Without including any pictures, give back all of the data exactly.

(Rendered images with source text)
------------------------------

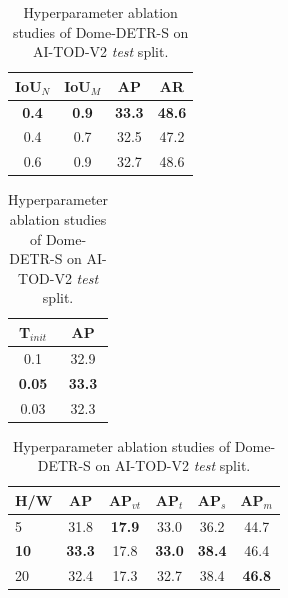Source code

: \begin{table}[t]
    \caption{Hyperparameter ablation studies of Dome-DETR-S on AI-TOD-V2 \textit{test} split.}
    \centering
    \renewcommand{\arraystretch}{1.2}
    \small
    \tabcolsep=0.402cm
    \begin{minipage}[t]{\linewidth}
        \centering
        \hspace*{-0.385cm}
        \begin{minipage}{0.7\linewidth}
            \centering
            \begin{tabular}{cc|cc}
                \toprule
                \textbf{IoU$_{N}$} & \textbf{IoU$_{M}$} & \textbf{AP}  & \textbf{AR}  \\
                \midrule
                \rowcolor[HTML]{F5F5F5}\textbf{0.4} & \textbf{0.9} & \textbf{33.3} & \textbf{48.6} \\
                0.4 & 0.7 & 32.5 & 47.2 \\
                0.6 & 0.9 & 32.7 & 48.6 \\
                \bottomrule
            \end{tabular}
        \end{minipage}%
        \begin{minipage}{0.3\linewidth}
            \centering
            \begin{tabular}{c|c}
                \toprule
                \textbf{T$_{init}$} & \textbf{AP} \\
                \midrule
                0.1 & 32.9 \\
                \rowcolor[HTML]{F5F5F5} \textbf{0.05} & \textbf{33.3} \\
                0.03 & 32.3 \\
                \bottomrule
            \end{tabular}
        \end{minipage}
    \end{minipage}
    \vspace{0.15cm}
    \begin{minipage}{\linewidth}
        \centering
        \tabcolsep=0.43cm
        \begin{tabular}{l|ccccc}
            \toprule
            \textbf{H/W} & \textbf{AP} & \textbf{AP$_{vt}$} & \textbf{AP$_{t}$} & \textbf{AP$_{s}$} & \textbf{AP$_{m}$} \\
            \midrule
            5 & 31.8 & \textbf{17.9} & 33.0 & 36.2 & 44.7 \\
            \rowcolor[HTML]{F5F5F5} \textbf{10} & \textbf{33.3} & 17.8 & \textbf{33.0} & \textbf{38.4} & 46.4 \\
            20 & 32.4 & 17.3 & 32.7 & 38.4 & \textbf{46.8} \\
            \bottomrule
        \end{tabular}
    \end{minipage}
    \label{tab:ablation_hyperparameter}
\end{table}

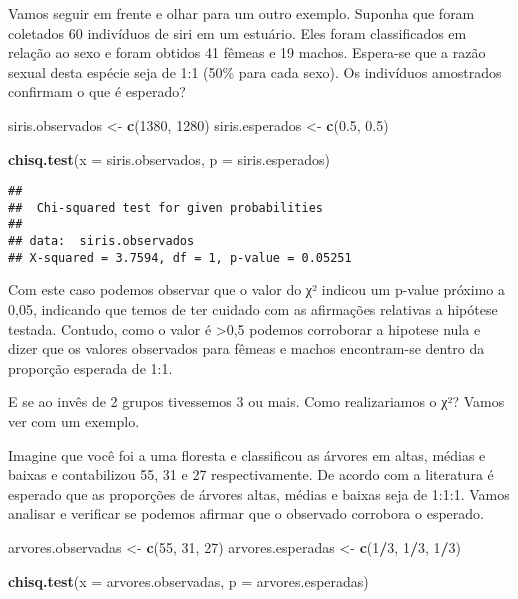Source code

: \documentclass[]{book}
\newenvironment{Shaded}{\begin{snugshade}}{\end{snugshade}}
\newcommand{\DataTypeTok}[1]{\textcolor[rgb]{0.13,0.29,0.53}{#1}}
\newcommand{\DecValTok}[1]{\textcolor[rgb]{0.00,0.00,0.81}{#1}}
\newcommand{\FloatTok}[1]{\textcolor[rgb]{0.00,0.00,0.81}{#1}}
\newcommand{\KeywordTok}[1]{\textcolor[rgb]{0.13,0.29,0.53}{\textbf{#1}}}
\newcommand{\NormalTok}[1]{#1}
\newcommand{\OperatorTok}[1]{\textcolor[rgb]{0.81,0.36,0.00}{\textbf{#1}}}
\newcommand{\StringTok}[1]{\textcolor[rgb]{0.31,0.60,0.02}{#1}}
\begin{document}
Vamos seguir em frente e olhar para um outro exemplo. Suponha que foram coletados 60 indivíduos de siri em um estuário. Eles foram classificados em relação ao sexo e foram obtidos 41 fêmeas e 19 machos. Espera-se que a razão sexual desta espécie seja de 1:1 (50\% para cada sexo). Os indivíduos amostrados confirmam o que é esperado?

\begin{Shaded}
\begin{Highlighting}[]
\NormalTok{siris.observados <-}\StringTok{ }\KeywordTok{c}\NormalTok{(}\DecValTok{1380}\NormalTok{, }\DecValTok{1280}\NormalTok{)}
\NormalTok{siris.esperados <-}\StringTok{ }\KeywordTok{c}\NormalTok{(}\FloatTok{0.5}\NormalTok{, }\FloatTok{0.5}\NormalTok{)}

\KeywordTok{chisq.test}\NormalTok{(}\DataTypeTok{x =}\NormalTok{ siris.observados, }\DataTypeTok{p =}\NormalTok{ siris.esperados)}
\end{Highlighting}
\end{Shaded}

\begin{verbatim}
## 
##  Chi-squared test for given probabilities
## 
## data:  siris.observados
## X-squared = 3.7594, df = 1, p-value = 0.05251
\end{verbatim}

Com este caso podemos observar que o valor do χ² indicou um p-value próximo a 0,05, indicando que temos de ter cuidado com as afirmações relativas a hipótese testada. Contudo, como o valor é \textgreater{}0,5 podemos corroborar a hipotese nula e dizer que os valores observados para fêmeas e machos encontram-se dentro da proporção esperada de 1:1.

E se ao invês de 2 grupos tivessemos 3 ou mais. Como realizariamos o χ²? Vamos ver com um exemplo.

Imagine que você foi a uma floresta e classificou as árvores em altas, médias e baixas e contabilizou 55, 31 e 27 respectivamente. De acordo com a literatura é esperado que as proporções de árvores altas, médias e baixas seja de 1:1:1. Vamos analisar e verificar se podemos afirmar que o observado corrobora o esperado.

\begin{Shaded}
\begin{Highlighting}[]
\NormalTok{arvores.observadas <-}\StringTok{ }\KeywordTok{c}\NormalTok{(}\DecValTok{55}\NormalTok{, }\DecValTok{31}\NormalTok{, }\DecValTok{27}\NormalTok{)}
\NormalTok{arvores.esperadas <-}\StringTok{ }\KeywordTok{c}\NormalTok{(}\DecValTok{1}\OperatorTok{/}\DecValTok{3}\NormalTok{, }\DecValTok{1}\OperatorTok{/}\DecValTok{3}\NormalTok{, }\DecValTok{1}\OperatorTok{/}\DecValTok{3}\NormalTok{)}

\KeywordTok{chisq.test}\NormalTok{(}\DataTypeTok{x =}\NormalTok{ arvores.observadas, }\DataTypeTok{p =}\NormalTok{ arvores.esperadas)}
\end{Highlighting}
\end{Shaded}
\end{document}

------------------------------

Task solution →
Source code

: \begin{table}[t]
    \caption{Hyperparameter ablation studies of Dome-DETR-S on AI-TOD-V2 \textit{test} split.}
    \centering
    \renewcommand{\arraystretch}{1.2}
    \small
    \tabcolsep=0.402cm
    \begin{minipage}[t]{\linewidth}
        \centering
        \hspace*{-0.385cm}
        \begin{minipage}{0.7\linewidth}
            \centering
            \begin{tabular}{cc|cc}
                \toprule
                \textbf{IoU$_{N}$} & \textbf{IoU$_{M}$} & \textbf{AP}  & \textbf{AR}  \\
                \midrule
                \rowcolor[HTML]{F5F5F5}\textbf{0.4} & \textbf{0.9} & \textbf{33.3} & \textbf{48.6} \\
                0.4 & 0.7 & 32.5 & 47.2 \\
                0.6 & 0.9 & 32.7 & 48.6 \\
                \bottomrule
            \end{tabular}
        \end{minipage}%
        \begin{minipage}{0.3\linewidth}
            \centering
            \begin{tabular}{c|c}
                \toprule
                \textbf{T$_{init}$} & \textbf{AP} \\
                \midrule
                0.1 & 32.9 \\
                \rowcolor[HTML]{F5F5F5} \textbf{0.05} & \textbf{33.3} \\
                0.03 & 32.3 \\
                \bottomrule
            \end{tabular}
        \end{minipage}
    \end{minipage}
    \vspace{0.15cm}
    \begin{minipage}{\linewidth}
        \centering
        \tabcolsep=0.43cm
        \begin{tabular}{l|ccccc}
            \toprule
            \textbf{H/W} & \textbf{AP} & \textbf{AP$_{vt}$} & \textbf{AP$_{t}$} & \textbf{AP$_{s}$} & \textbf{AP$_{m}$} \\
            \midrule
            5 & 31.8 & \textbf{17.9} & 33.0 & 36.2 & 44.7 \\
            \rowcolor[HTML]{F5F5F5} \textbf{10} & \textbf{33.3} & 17.8 & \textbf{33.0} & \textbf{38.4} & 46.4 \\
            20 & 32.4 & 17.3 & 32.7 & 38.4 & \textbf{46.8} \\
            \bottomrule
        \end{tabular}
    \end{minipage}
    \label{tab:ablation_hyperparameter}
\end{table}

Source code

: \documentclass[]{book}
\newenvironment{Shaded}{\begin{snugshade}}{\end{snugshade}}
\newcommand{\DataTypeTok}[1]{\textcolor[rgb]{0.13,0.29,0.53}{#1}}
\newcommand{\DecValTok}[1]{\textcolor[rgb]{0.00,0.00,0.81}{#1}}
\newcommand{\FloatTok}[1]{\textcolor[rgb]{0.00,0.00,0.81}{#1}}
\newcommand{\KeywordTok}[1]{\textcolor[rgb]{0.13,0.29,0.53}{\textbf{#1}}}
\newcommand{\NormalTok}[1]{#1}
\newcommand{\OperatorTok}[1]{\textcolor[rgb]{0.81,0.36,0.00}{\textbf{#1}}}
\newcommand{\StringTok}[1]{\textcolor[rgb]{0.31,0.60,0.02}{#1}}
\begin{document}
Vamos seguir em frente e olhar para um outro exemplo. Suponha que foram coletados 60 indivíduos de siri em um estuário. Eles foram classificados em relação ao sexo e foram obtidos 41 fêmeas e 19 machos. Espera-se que a razão sexual desta espécie seja de 1:1 (50\% para cada sexo). Os indivíduos amostrados confirmam o que é esperado?

\begin{Shaded}
\begin{Highlighting}[]
\NormalTok{siris.observados <-}\StringTok{ }\KeywordTok{c}\NormalTok{(}\DecValTok{1380}\NormalTok{, }\DecValTok{1280}\NormalTok{)}
\NormalTok{siris.esperados <-}\StringTok{ }\KeywordTok{c}\NormalTok{(}\FloatTok{0.5}\NormalTok{, }\FloatTok{0.5}\NormalTok{)}

\KeywordTok{chisq.test}\NormalTok{(}\DataTypeTok{x =}\NormalTok{ siris.observados, }\DataTypeTok{p =}\NormalTok{ siris.esperados)}
\end{Highlighting}
\end{Shaded}

\begin{verbatim}
## 
##  Chi-squared test for given probabilities
## 
## data:  siris.observados
## X-squared = 3.7594, df = 1, p-value = 0.05251
\end{verbatim}

Com este caso podemos observar que o valor do χ² indicou um p-value próximo a 0,05, indicando que temos de ter cuidado com as afirmações relativas a hipótese testada. Contudo, como o valor é \textgreater{}0,5 podemos corroborar a hipotese nula e dizer que os valores observados para fêmeas e machos encontram-se dentro da proporção esperada de 1:1.

E se ao invês de 2 grupos tivessemos 3 ou mais. Como realizariamos o χ²? Vamos ver com um exemplo.

Imagine que você foi a uma floresta e classificou as árvores em altas, médias e baixas e contabilizou 55, 31 e 27 respectivamente. De acordo com a literatura é esperado que as proporções de árvores altas, médias e baixas seja de 1:1:1. Vamos analisar e verificar se podemos afirmar que o observado corrobora o esperado.

\begin{Shaded}
\begin{Highlighting}[]
\NormalTok{arvores.observadas <-}\StringTok{ }\KeywordTok{c}\NormalTok{(}\DecValTok{55}\NormalTok{, }\DecValTok{31}\NormalTok{, }\DecValTok{27}\NormalTok{)}
\NormalTok{arvores.esperadas <-}\StringTok{ }\KeywordTok{c}\NormalTok{(}\DecValTok{1}\OperatorTok{/}\DecValTok{3}\NormalTok{, }\DecValTok{1}\OperatorTok{/}\DecValTok{3}\NormalTok{, }\DecValTok{1}\OperatorTok{/}\DecValTok{3}\NormalTok{)}

\KeywordTok{chisq.test}\NormalTok{(}\DataTypeTok{x =}\NormalTok{ arvores.observadas, }\DataTypeTok{p =}\NormalTok{ arvores.esperadas)}
\end{Highlighting}
\end{Shaded}
\end{document}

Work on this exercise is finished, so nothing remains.